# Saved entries
══════════

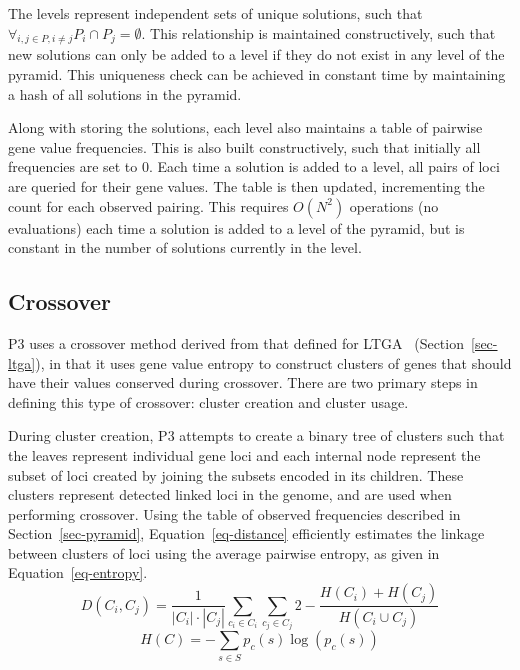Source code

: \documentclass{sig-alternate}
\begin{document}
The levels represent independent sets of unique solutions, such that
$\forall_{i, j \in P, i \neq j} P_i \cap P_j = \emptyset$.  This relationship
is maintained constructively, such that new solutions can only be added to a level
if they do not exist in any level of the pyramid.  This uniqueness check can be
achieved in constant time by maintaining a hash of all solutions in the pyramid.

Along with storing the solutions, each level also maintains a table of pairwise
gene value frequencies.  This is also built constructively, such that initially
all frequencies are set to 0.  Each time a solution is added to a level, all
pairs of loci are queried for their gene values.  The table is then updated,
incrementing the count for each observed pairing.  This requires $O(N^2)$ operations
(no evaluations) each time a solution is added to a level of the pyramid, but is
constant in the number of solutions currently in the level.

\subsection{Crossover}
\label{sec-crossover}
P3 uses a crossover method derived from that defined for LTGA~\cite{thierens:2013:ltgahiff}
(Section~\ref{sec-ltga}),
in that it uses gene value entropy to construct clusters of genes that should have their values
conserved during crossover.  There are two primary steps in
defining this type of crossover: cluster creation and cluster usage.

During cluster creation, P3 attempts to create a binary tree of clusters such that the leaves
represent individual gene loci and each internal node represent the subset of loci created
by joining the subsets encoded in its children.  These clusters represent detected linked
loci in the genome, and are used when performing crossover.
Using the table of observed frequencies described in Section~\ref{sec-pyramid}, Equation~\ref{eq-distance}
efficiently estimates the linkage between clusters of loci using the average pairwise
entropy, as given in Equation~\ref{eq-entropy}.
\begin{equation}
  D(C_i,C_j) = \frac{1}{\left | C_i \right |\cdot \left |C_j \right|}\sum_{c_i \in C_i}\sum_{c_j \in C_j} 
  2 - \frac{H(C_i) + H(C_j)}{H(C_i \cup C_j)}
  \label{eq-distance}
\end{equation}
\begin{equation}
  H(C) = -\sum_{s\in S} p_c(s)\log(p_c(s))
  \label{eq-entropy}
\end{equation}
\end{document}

══════════

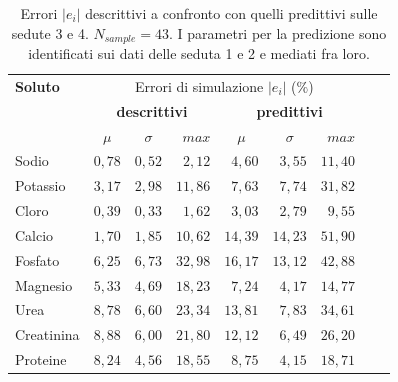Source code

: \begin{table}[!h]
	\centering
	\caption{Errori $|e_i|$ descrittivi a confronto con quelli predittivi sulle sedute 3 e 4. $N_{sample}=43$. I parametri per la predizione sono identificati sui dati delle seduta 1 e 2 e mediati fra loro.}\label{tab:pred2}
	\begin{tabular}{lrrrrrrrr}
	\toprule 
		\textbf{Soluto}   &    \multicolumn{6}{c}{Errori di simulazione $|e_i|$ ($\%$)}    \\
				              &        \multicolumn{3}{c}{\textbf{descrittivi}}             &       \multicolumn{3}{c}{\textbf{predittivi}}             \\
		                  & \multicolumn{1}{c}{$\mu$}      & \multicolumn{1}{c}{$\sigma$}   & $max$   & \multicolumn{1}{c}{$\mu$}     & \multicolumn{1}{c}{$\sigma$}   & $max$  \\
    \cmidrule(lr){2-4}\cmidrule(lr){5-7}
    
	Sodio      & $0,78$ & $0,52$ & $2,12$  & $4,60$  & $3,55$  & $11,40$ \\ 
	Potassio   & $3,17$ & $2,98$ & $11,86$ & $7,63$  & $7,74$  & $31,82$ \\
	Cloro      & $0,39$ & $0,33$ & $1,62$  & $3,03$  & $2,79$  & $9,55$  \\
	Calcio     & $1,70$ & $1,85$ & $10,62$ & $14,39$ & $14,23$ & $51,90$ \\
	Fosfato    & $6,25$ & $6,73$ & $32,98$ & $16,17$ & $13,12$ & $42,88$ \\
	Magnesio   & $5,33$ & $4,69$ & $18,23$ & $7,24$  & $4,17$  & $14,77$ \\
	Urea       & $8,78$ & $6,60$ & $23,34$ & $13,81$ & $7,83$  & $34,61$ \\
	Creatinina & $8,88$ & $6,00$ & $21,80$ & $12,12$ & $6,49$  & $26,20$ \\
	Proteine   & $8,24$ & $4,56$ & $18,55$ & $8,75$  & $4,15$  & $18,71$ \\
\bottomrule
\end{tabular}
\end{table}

══════════

# Task directions
From the data above, work out how many lines hold "their". Answer with the number alone.

# Expected answer
2